⟨
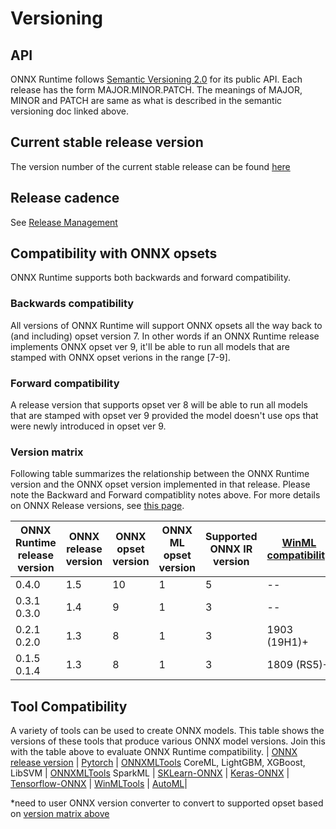 # Versioning

## API
ONNX Runtime follows [Semantic Versioning 2.0](https://semver.org/) for its public API.
Each release has the form MAJOR.MINOR.PATCH. The meanings of MAJOR, MINOR and PATCH are
same as what is described in the semantic versioning doc linked above.

## Current stable release version
The version number of the current stable release can be found
[here](../VERSION_NUMBER)

## Release cadence
See [Release Management](ReleaseManagement.md)

## Compatibility with ONNX opsets
ONNX Runtime supports both backwards and forward compatibility.

### Backwards compatibility
All versions of ONNX Runtime will support ONNX opsets all the way back to (and including) opset version 7.
In other words if an ONNX Runtime release implements ONNX opset ver 9, it'll be able to run all
models that are stamped with ONNX opset verions in the range [7-9].

### Forward compatibility
A release version that supports opset ver 8 will be able to run all models that are stamped with opset ver 9 provided
the model doesn't use ops that were newly introduced in opset ver 9.

### Version matrix
Following table summarizes the relationship between the ONNX Runtime version and the ONNX
opset version implemented in that release. Please note the Backward and Forward compatiblity notes above.
For more details on ONNX Release versions, see [this page](https://github.com/onnx/onnx/blob/master/docs/Versioning.md).

| ONNX Runtime release version | ONNX release version | ONNX opset version | ONNX ML opset version | Supported ONNX IR version | [WinML compatibility](https://docs.microsoft.com/en-us/windows/ai/windows-ml/)|
|------------------------------|--------------------|--------------------|----------------------|------------------|------------------|
| 0.4.0 | 1.5 | 10 | 1 | 5 | -- |
| 0.3.1<br>0.3.0 | 1.4 | 9 | 1 | 3 | -- |
| 0.2.1<br>0.2.0 | 1.3 | 8 | 1 | 3 | 1903 (19H1)+ |
| 0.1.5<br>0.1.4 | 1.3 | 8 | 1 | 3 | 1809 (RS5)+ |


## Tool Compatibility
A variety of tools can be used to create ONNX models. This table shows the versions of these tools that produce various ONNX model versions. Join this with the table above to evaluate ONNX Runtime compatibility.
| [ONNX release version](https://github.com/onnx/onnx/releases) | [Pytorch](https://pytorch.org/get-started/locally/) | [ONNXMLTools](https://pypi.org/project/onnxmltools/) CoreML, LightGBM, XGBoost, LibSVM | [ONNXMLTools](https://pypi.org/project/onnxmltools/) SparkML | [SKLearn-ONNX](https://pypi.org/project/skl2onnx/) | [Keras-ONNX](https://pypi.org/project/keras2onnx/) | [Tensorflow-ONNX](https://pypi.org/project/tf2onnx/) | [WinMLTools](https://pypi.org/project/winmltools/) | [AutoML](https://pypi.org/project/azureml-automl-core/)|


*need to user ONNX version converter to convert to supported opset based on [version matrix above](https://github.com/microsoft/onnxruntime/blob/master/docs/Versioning.md#version-matrix)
⟩
About this task: With the images excluded, reproduce the data above precisely as written.

Output for this task:
 # Versioning

## API
ONNX Runtime follows [Semantic Versioning 2.0](https://semver.org/) for its public API.
Each release has the form MAJOR.MINOR.PATCH. The meanings of MAJOR, MINOR and PATCH are
same as what is described in the semantic versioning doc linked above.

## Current stable release version
The version number of the current stable release can be found
[here](../VERSION_NUMBER)

## Release cadence
See [Release Management](ReleaseManagement.md)

## Compatibility with ONNX opsets
ONNX Runtime supports both backwards and forward compatibility.

### Backwards compatibility
All versions of ONNX Runtime will support ONNX opsets all the way back to (and including) opset version 7.
In other words if an ONNX Runtime release implements ONNX opset ver 9, it'll be able to run all
models that are stamped with ONNX opset verions in the range [7-9].

### Forward compatibility
A release version that supports opset ver 8 will be able to run all models that are stamped with opset ver 9 provided
the model doesn't use ops that were newly introduced in opset ver 9.

### Version matrix
Following table summarizes the relationship between the ONNX Runtime version and the ONNX
opset version implemented in that release. Please note the Backward and Forward compatiblity notes above.
For more details on ONNX Release versions, see [this page](https://github.com/onnx/onnx/blob/master/docs/Versioning.md).

| ONNX Runtime release version | ONNX release version | ONNX opset version | ONNX ML opset version | Supported ONNX IR version | [WinML compatibility](https://docs.microsoft.com/en-us/windows/ai/windows-ml/)|
|------------------------------|--------------------|--------------------|----------------------|------------------|------------------|
| 0.4.0 | 1.5 | 10 | 1 | 5 | -- |
| 0.3.1<br>0.3.0 | 1.4 | 9 | 1 | 3 | -- |
| 0.2.1<br>0.2.0 | 1.3 | 8 | 1 | 3 | 1903 (19H1)+ |
| 0.1.5<br>0.1.4 | 1.3 | 8 | 1 | 3 | 1809 (RS5)+ |


## Tool Compatibility
A variety of tools can be used to create ONNX models. This table shows the versions of these tools that produce various ONNX model versions. Join this with the table above to evaluate ONNX Runtime compatibility.
| [ONNX release version](https://github.com/onnx/onnx/releases) | [Pytorch](https://pytorch.org/get-started/locally/) | [ONNXMLTools](https://pypi.org/project/onnxmltools/) CoreML, LightGBM, XGBoost, LibSVM | [ONNXMLTools](https://pypi.org/project/onnxmltools/) SparkML | [SKLearn-ONNX](https://pypi.org/project/skl2onnx/) | [Keras-ONNX](https://pypi.org/project/keras2onnx/) | [Tensorflow-ONNX](https://pypi.org/project/tf2onnx/) | [WinMLTools](https://pypi.org/project/winmltools/) | [AutoML](https://pypi.org/project/azureml-automl-core/)|


*need to user ONNX version converter to convert to supported opset based on [version matrix above](https://github.com/microsoft/onnxruntime/blob/master/docs/Versioning.md#version-matrix)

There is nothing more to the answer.